* Exercise description
As the answer, set down the lines below from the one containing "DSP library path." through the one containing "Save the file.", exactly and inclusively, and no others.

START Data shown

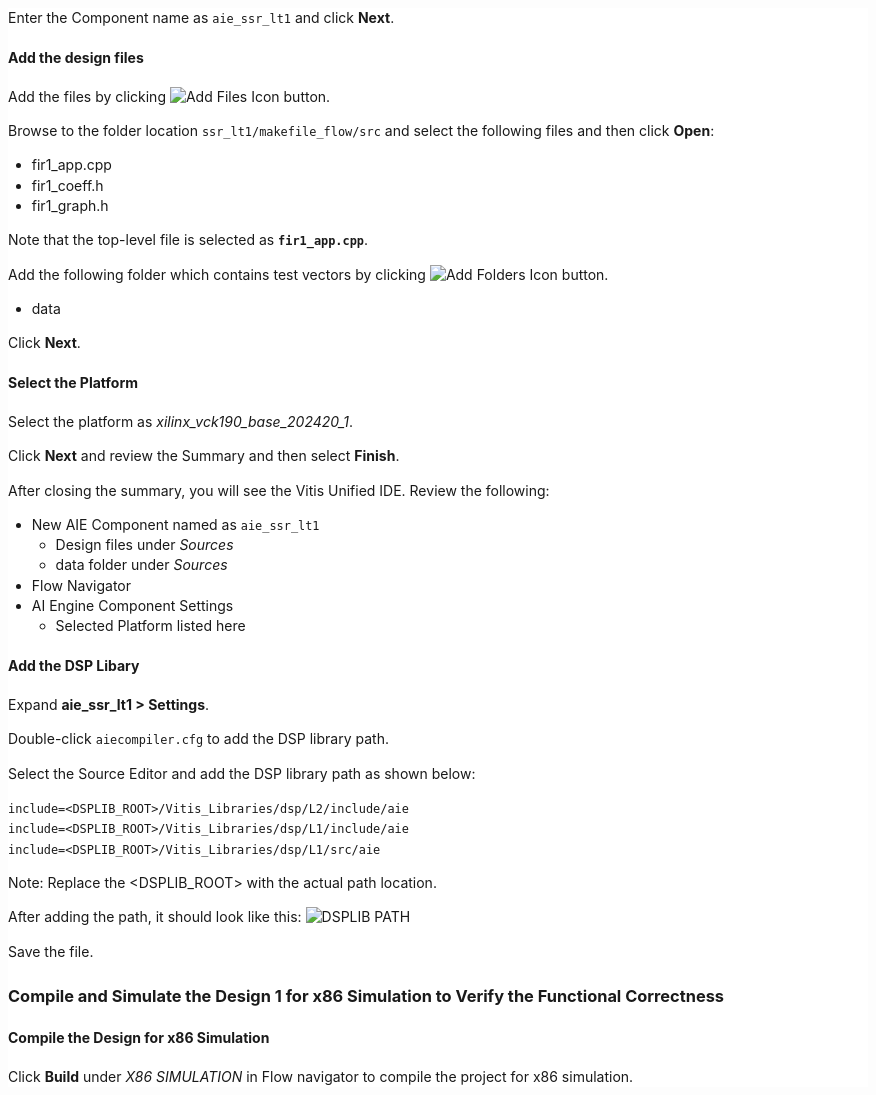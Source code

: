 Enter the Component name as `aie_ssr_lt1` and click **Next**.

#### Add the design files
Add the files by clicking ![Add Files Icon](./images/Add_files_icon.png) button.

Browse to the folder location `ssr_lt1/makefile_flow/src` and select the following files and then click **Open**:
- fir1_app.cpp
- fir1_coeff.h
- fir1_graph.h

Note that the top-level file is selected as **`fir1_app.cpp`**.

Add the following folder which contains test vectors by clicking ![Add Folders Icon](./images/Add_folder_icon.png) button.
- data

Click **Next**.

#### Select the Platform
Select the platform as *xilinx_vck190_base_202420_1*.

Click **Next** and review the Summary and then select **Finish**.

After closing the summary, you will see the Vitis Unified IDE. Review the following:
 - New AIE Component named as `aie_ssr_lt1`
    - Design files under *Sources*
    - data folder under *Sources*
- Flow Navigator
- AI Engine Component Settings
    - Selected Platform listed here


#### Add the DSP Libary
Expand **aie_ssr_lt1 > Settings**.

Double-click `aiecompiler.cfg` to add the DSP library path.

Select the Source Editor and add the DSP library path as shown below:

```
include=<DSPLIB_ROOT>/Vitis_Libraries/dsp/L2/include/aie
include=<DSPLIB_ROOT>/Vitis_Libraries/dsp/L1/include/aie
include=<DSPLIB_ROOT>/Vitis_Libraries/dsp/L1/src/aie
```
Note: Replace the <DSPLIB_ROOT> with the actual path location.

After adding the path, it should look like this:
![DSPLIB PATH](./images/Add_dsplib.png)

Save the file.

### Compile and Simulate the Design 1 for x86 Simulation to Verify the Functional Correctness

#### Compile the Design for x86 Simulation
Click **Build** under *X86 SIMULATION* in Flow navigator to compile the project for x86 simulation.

END Data shown
START Data shown

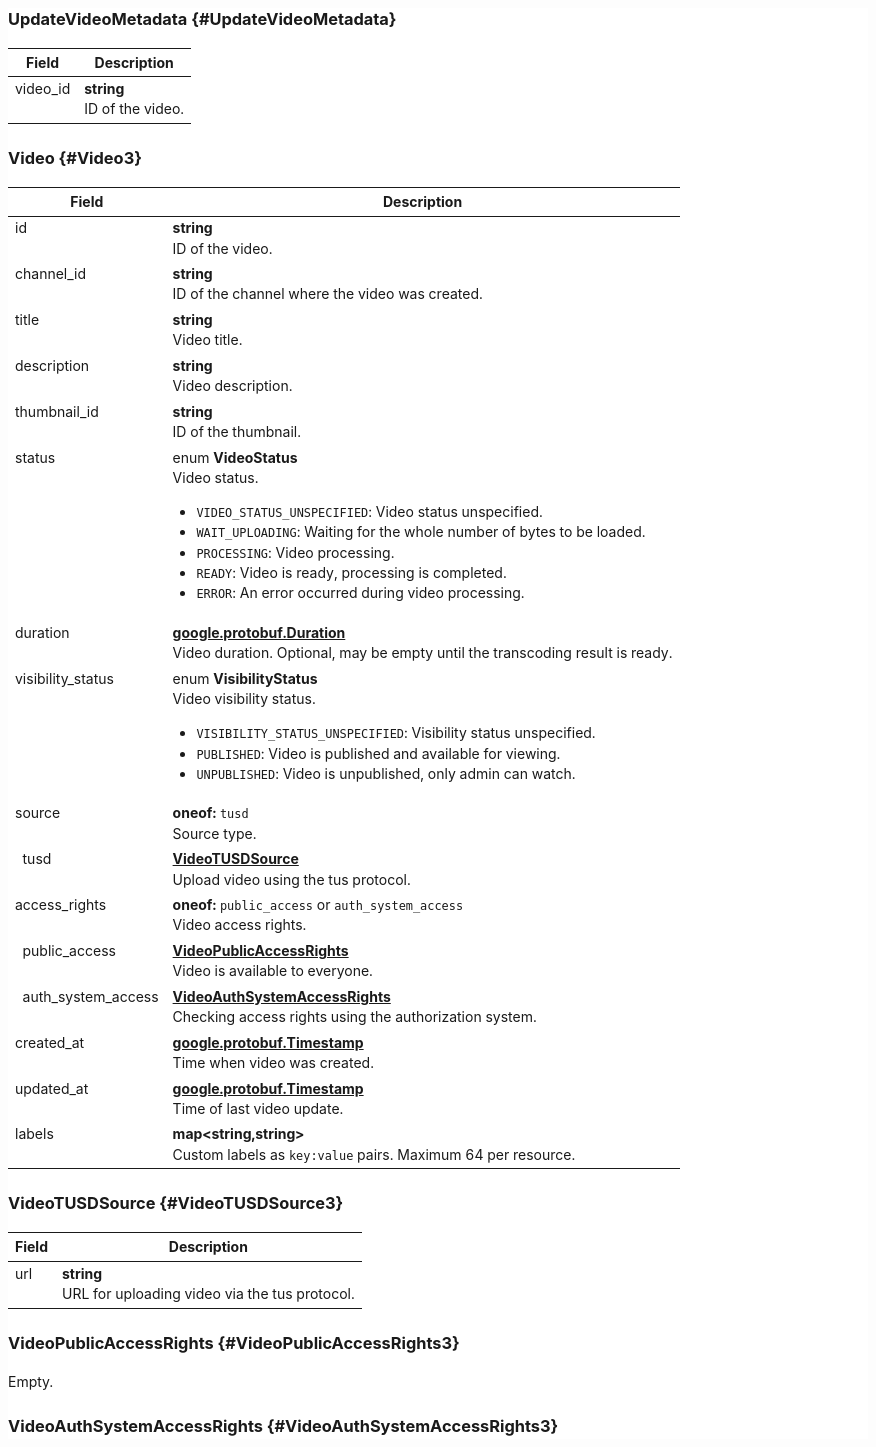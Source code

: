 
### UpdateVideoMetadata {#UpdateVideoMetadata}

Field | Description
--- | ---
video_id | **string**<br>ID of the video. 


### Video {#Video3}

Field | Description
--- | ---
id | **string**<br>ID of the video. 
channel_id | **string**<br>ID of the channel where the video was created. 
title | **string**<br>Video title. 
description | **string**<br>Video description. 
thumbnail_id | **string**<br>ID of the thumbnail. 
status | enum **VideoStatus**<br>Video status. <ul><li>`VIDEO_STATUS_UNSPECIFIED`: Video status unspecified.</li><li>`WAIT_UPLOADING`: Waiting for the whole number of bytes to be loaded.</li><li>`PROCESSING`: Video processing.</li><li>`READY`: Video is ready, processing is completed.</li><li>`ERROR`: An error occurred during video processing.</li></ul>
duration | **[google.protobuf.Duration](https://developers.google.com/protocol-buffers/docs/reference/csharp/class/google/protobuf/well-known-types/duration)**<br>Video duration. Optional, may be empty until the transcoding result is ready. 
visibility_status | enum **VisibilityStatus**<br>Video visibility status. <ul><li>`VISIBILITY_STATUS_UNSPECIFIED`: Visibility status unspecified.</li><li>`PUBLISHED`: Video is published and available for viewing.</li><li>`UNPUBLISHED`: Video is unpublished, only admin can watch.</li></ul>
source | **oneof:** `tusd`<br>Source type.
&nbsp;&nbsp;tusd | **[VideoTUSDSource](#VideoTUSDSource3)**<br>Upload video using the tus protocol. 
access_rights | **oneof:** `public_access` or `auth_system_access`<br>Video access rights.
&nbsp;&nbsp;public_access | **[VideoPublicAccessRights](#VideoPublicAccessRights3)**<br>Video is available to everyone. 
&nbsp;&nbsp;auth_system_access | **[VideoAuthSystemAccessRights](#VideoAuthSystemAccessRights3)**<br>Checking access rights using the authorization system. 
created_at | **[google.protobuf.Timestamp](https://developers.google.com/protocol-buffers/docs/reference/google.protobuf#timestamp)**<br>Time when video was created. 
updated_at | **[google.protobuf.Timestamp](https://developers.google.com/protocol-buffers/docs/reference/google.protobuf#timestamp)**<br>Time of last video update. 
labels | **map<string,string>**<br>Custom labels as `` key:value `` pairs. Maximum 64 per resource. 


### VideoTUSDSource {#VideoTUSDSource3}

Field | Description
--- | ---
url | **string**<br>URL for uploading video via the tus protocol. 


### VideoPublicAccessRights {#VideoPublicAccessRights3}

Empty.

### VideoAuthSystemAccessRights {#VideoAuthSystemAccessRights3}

END Data shown

* The answer
Double-click `aiecompiler.cfg` to add the DSP library path.

Select the Source Editor and add the DSP library path as shown below:

```
include=<DSPLIB_ROOT>/Vitis_Libraries/dsp/L2/include/aie
include=<DSPLIB_ROOT>/Vitis_Libraries/dsp/L1/include/aie
include=<DSPLIB_ROOT>/Vitis_Libraries/dsp/L1/src/aie
```
Note: Replace the <DSPLIB_ROOT> with the actual path location.

After adding the path, it should look like this:
![DSPLIB PATH](./images/Add_dsplib.png)

Save the file.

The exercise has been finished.